WORK ORDER: Omit all pictures. Print the remaining lines exactly, from the start of the data through the line containing "Preferences of Others**".

RAW DATA:
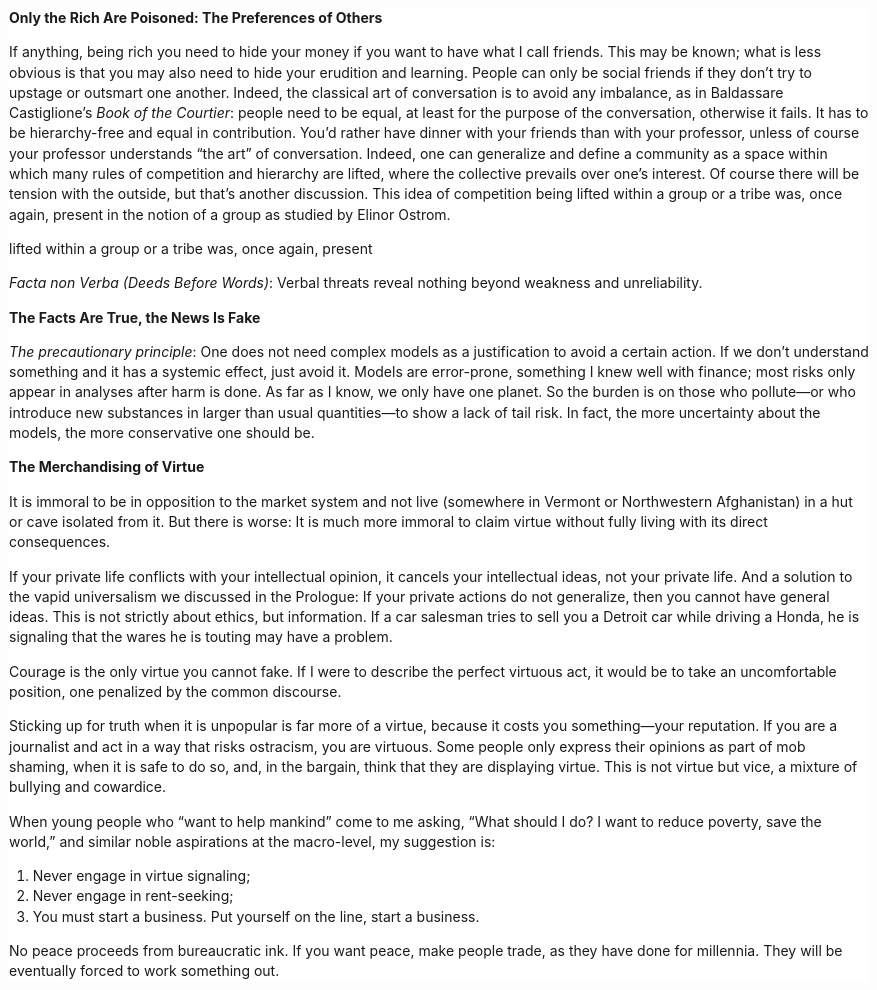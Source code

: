 **Only the Rich Are Poisoned: The Preferences of Others**

If anything, being rich you need to hide your money if you want to have what I call friends. This may be known; what is less obvious is that you may also need to hide your erudition and learning. People can only be social friends if they don’t try to upstage or outsmart one another. Indeed, the classical art of conversation is to avoid any imbalance, as in Baldassare Castiglione’s _Book of the Courtier_: people need to be equal, at least for the purpose of the conversation, otherwise it fails. It has to be hierarchy-free and equal in contribution. You’d rather have dinner with your friends than with your professor, unless of course your professor understands “the art” of conversation. Indeed, one can generalize and define a community as a space within which many rules of competition and hierarchy are lifted, where the collective prevails over one’s interest. Of course there will be tension with the outside, but that’s another discussion. This idea of competition being lifted within a group or a tribe was, once again, present in the notion of a group as studied by Elinor Ostrom.

lifted within a group or a tribe was, once again, present

_Facta non Verba (Deeds Before Words)_: Verbal threats reveal nothing beyond weakness and unreliability.

**The Facts Are True, the News Is Fake**

_The precautionary principle_: One does not need complex models as a justification to avoid a certain action. If we don’t understand something and it has a systemic effect, just avoid it. Models are error-prone, something I knew well with finance; most risks only appear in analyses after harm is done. As far as I know, we only have one planet. So the burden is on those who pollute—or who introduce new substances in larger than usual quantities—to show a lack of tail risk. In fact, the more uncertainty about the models, the more conservative one should be.

**The Merchandising of Virtue**

It is immoral to be in opposition to the market system and not live (somewhere in Vermont or Northwestern Afghanistan) in a hut or cave isolated from it. But there is worse: It is much more immoral to claim virtue without fully living with its direct consequences.

If your private life conflicts with your intellectual opinion, it cancels your intellectual ideas, not your private life. And a solution to the vapid universalism we discussed in the Prologue: If your private actions do not generalize, then you cannot have general ideas. This is not strictly about ethics, but information. If a car salesman tries to sell you a Detroit car while driving a Honda, he is signaling that the wares he is touting may have a problem.

Courage is the only virtue you cannot fake. If I were to describe the perfect virtuous act, it would be to take an uncomfortable position, one penalized by the common discourse.

Sticking up for truth when it is unpopular is far more of a virtue, because it costs you something—your reputation. If you are a journalist and act in a way that risks ostracism, you are virtuous. Some people only express their opinions as part of mob shaming, when it is safe to do so, and, in the bargain, think that they are displaying virtue. This is not virtue but vice, a mixture of bullying and cowardice.

When young people who “want to help mankind” come to me asking, “What should I do? I want to reduce poverty, save the world,” and similar noble aspirations at the macro-level, my suggestion is:

1. Never engage in virtue signaling;
2. Never engage in rent-seeking;
3. You must start a business. Put yourself on the line, start a business.

No peace proceeds from bureaucratic ink. If you want peace, make people trade, as they have done for millennia. They will be eventually forced to work something out.
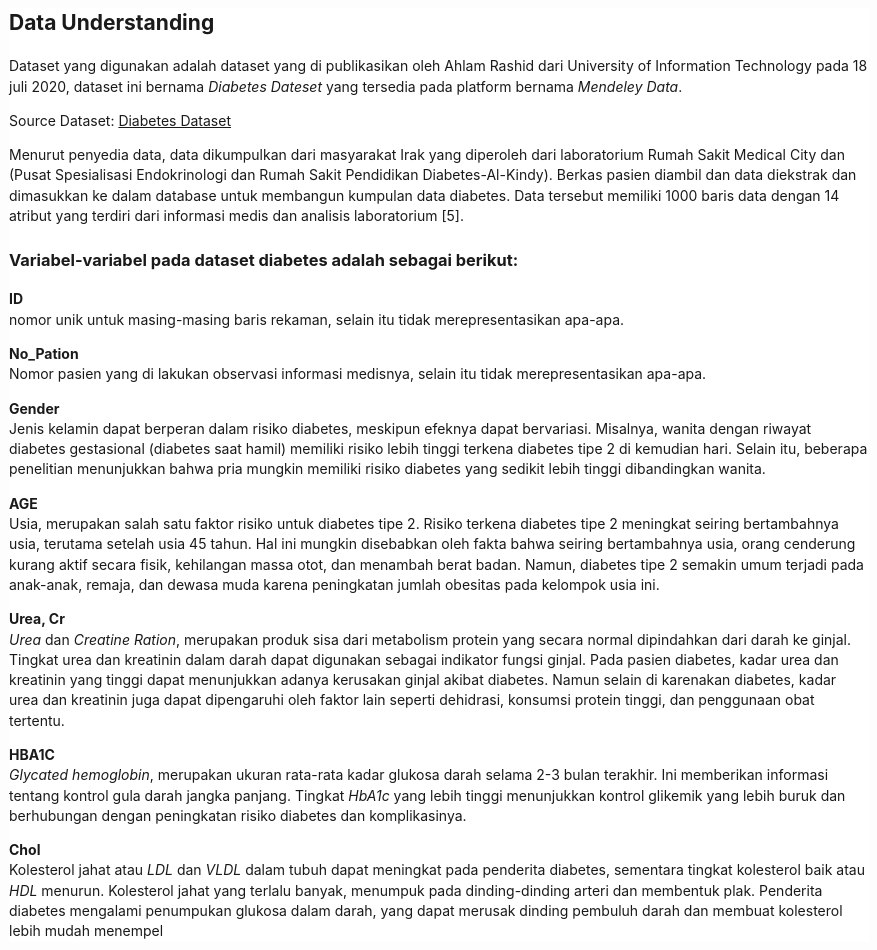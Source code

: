 ## Data Understanding

Dataset yang digunakan adalah dataset yang di publikasikan oleh Ahlam Rashid dari University of Information Technology pada 18 juli 2020, dataset ini bernama _Diabetes Dateset_ yang tersedia pada platform bernama _Mendeley Data_.

Source Dataset: [Diabetes Dataset](https://data.mendeley.com/datasets/wj9rwkp9c2/1)

Menurut penyedia data, data dikumpulkan dari masyarakat Irak yang diperoleh dari laboratorium Rumah Sakit Medical City dan (Pusat Spesialisasi Endokrinologi dan Rumah Sakit Pendidikan Diabetes-Al-Kindy). Berkas pasien diambil dan data diekstrak dan dimasukkan ke dalam database untuk membangun kumpulan data diabetes. Data tersebut memiliki 1000 baris data dengan 14 atribut yang terdiri dari informasi medis dan analisis laboratorium [5].

### Variabel-variabel pada dataset diabetes adalah sebagai berikut:

**ID**\
nomor unik untuk masing-masing baris rekaman, selain itu tidak merepresentasikan apa-apa.

**No_Pation**\
Nomor pasien yang di lakukan observasi informasi medisnya, selain itu tidak merepresentasikan apa-apa.

**Gender**\
Jenis kelamin dapat berperan dalam risiko diabetes, meskipun efeknya dapat bervariasi. Misalnya, wanita dengan riwayat diabetes gestasional (diabetes saat hamil) memiliki risiko lebih tinggi terkena diabetes tipe 2 di kemudian hari. Selain itu, beberapa penelitian menunjukkan bahwa pria mungkin memiliki risiko diabetes yang sedikit lebih tinggi dibandingkan wanita.

**AGE**\
Usia, merupakan salah satu faktor risiko untuk diabetes tipe 2. Risiko terkena diabetes tipe 2 meningkat seiring bertambahnya usia, terutama setelah usia 45 tahun. Hal ini mungkin disebabkan oleh fakta bahwa seiring bertambahnya usia, orang cenderung kurang aktif secara fisik, kehilangan massa otot, dan menambah berat badan. Namun, diabetes tipe 2 semakin umum terjadi pada anak-anak, remaja, dan dewasa muda karena peningkatan jumlah obesitas pada kelompok usia ini.

**Urea, Cr**\
_Urea_ dan _Creatine Ration_, merupakan produk sisa dari metabolism protein yang secara normal dipindahkan dari darah ke ginjal. Tingkat urea dan kreatinin dalam darah dapat digunakan sebagai indikator fungsi ginjal. Pada pasien diabetes, kadar urea dan kreatinin yang tinggi dapat menunjukkan adanya kerusakan ginjal akibat diabetes. Namun selain di karenakan diabetes, kadar urea dan kreatinin juga dapat dipengaruhi oleh faktor lain seperti dehidrasi, konsumsi protein tinggi, dan penggunaan obat tertentu.

**HBA1C**\
_Glycated hemoglobin_, merupakan ukuran rata-rata kadar glukosa darah selama 2-3 bulan terakhir. Ini memberikan informasi tentang kontrol gula darah jangka panjang. Tingkat _HbA1c_ yang lebih tinggi menunjukkan kontrol glikemik yang lebih buruk dan berhubungan dengan peningkatan risiko diabetes dan komplikasinya.

**Chol**\
Kolesterol jahat atau _LDL_ dan _VLDL_ dalam tubuh dapat meningkat pada penderita diabetes, sementara tingkat kolesterol baik atau _HDL_ menurun. Kolesterol jahat yang terlalu banyak, menumpuk pada dinding-dinding arteri dan membentuk plak. Penderita diabetes mengalami penumpukan glukosa dalam darah, yang dapat merusak dinding pembuluh darah dan membuat kolesterol lebih mudah menempel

SOLUTION TO THIS EXERCISE:
Source code

: **Only the Rich Are Poisoned: The Preferences of Others**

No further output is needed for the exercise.